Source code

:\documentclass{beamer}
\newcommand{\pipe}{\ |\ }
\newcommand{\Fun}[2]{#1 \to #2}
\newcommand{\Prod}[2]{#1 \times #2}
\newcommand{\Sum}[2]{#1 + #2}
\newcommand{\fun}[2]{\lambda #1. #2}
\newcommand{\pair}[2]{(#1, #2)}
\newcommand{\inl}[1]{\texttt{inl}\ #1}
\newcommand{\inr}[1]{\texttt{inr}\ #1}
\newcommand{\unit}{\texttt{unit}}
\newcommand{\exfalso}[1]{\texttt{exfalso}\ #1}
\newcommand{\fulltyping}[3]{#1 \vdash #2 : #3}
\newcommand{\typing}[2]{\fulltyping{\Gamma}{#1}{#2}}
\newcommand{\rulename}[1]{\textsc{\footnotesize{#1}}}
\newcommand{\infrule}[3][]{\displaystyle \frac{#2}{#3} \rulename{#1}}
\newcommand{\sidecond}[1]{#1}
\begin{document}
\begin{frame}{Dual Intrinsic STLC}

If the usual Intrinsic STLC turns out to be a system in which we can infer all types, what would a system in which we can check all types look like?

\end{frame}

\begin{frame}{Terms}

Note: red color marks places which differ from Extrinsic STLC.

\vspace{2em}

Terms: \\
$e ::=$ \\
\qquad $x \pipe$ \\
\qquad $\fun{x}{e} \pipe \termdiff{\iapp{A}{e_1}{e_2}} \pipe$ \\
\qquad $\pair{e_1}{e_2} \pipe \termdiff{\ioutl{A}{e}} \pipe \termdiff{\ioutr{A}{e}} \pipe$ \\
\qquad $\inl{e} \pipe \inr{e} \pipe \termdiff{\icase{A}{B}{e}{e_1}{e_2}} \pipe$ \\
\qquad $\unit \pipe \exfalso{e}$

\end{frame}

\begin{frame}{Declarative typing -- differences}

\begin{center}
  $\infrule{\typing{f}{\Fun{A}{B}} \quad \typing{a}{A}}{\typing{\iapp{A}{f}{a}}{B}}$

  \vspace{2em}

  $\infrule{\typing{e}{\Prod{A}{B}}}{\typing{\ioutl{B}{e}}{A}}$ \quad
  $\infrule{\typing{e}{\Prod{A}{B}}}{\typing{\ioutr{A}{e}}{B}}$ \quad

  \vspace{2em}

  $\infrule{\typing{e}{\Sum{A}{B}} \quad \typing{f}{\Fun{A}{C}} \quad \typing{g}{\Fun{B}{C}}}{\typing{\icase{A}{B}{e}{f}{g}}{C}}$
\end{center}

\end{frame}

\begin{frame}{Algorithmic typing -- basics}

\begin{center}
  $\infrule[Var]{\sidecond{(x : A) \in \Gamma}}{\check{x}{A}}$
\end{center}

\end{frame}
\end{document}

━━━━━━━━

• WHAT YOU WILL DO
Read each line of the material, and wherever the word "icase" turns up, copy that line.

• SOLVED PROBLEM
\qquad $\inl{e} \pipe \inr{e} \pipe \termdiff{\icase{A}{B}{e}{e_1}{e_2}} \pipe$ \\
  $\infrule{\typing{e}{\Sum{A}{B}} \quad \typing{f}{\Fun{A}{C}} \quad \typing{g}{\Fun{B}{C}}}{\typing{\icase{A}{B}{e}{f}{g}}{C}}$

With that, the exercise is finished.